I'm really struggling with a performance issue currently, where all my database queries takes up to a 1000 times more than normally, when my database server is under "heavy" load.
I have a server that runs ubuntu 12.04 and hosts my postgresql 9.2 database. The server is on Hetzner.de and it is a EX6s (8 core xenon with 32Gb ram and two 3T HDD's in a RAID1 setup using ubuntus software raid).
When I run a high volume of queries (which I often done in the night) then I see that almost all CPU usage is spend on CPU I/O wait. I have new relic monitoring installed, and I can't seem to find any other indications of what could be the root cause of this CPU I/O wait, which clearly is a bottleneck to my performance and throughput.
So the question is, what is this CPU I/O wait and what is it waiting for?
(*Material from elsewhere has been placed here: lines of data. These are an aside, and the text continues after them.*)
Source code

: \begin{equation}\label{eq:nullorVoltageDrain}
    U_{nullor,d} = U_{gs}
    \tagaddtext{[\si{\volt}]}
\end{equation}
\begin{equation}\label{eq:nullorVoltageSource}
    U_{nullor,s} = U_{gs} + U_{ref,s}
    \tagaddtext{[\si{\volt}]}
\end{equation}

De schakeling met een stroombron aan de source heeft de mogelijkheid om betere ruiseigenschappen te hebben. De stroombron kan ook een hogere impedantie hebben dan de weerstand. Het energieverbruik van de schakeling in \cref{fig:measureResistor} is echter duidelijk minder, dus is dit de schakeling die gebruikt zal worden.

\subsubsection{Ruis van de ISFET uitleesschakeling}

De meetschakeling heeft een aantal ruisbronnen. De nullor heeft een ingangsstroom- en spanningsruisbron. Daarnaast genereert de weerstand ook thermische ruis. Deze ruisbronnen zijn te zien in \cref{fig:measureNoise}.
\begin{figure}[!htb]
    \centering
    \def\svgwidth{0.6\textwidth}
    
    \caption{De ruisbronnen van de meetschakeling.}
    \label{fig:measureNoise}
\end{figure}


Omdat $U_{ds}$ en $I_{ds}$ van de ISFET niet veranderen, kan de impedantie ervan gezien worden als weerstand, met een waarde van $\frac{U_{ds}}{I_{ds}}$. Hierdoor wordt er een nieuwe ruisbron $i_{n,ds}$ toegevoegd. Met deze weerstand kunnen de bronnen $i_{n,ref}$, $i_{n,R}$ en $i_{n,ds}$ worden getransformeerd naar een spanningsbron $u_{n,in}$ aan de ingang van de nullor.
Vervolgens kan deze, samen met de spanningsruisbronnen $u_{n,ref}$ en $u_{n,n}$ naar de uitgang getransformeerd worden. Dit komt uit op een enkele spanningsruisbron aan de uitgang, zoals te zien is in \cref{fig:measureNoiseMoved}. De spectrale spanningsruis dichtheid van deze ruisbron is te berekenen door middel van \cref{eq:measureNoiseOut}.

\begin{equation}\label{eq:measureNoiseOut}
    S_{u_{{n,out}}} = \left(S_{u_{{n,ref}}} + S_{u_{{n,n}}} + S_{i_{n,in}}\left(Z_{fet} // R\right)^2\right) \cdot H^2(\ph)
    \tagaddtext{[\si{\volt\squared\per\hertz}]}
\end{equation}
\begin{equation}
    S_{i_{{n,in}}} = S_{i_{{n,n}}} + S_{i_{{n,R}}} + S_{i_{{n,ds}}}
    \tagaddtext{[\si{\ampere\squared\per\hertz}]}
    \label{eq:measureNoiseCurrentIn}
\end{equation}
I added All the overview charts I can get hold on from new relic beneath. What am I overlooking? There must be an obvious bottleneck? Where should I dive in?
Database server CPU usage – The evil one that tells me something is wrong
https://rpm.newrelic.com/public/charts/cEdIvvoQZCr
Database server load average
https://rpm.newrelic.com/public/charts/cMNdrYW51QJ
Database server physical memory
https://rpm.newrelic.com/public/charts/c3dZBntNpa1
Database server disk I/O utulization – as you can see the disk doesn't seem to be utilized very much (almost nothing)
https://rpm.newrelic.com/public/charts/9YEVw6RekFG
Database server network I/O (Mb/s) – the network is a gigabit internal network that all communications are made on.
https://rpm.newrelic.com/public/charts/lKiZ0Szmwe7
Top 5 database operations by wall clock time
https://rpm.newrelic.com/public/charts/dCt45YH12FK
Database throughput
https://rpm.newrelic.com/public/charts/bIbtQ1mDzMI
Database response time
https://rpm.newrelic.com/public/charts/fPcNL8WA6xx
UPDATE:
After doing a sudo iostat -k 1
I'm starting to get suspicious.
I get a lot of output like this, that I don't see in NR:
Device: tps kB_read/s kB_wrtn/s kB_read kB_wrtn
sda 0.00 0.00 0.00 0 0
sdb 0.00 0.00 0.00 0 0
sdc 546.00 2296.00 6808.00 2296 6808
sdd 593.00 1040.00 7416.00 1040 7416
md1 0.00 0.00 0.00 0 0
md0 0.00 0.00 0.00 0 0
md2 1398.00 3328.00 13064.00 3328 13064
md3 0.00 0.00 0.00 0 0
Best Answer
In short, you need faster disks.
When processes are in iowait, this means that they have issued an IO request, and are waiting for the results of that request. With adequate RAM, most of your working set will be cached in RAM, and as such, reads will not contribute to much of this IO contention, so writes are typically the culprit.
Regarding your disk IO graph, I suspect that New Relic is, for some reason, not collecting IO metrics correctly. I'd recommend possibly looking into a secondary data collection system like Munin. Short of that, you can watch disk IO in realtime by issuing the following command:
This will output realtime disk reads and writes, in kbps. I suspect you'll see quite a bit of activity there that New Relic is not seeing.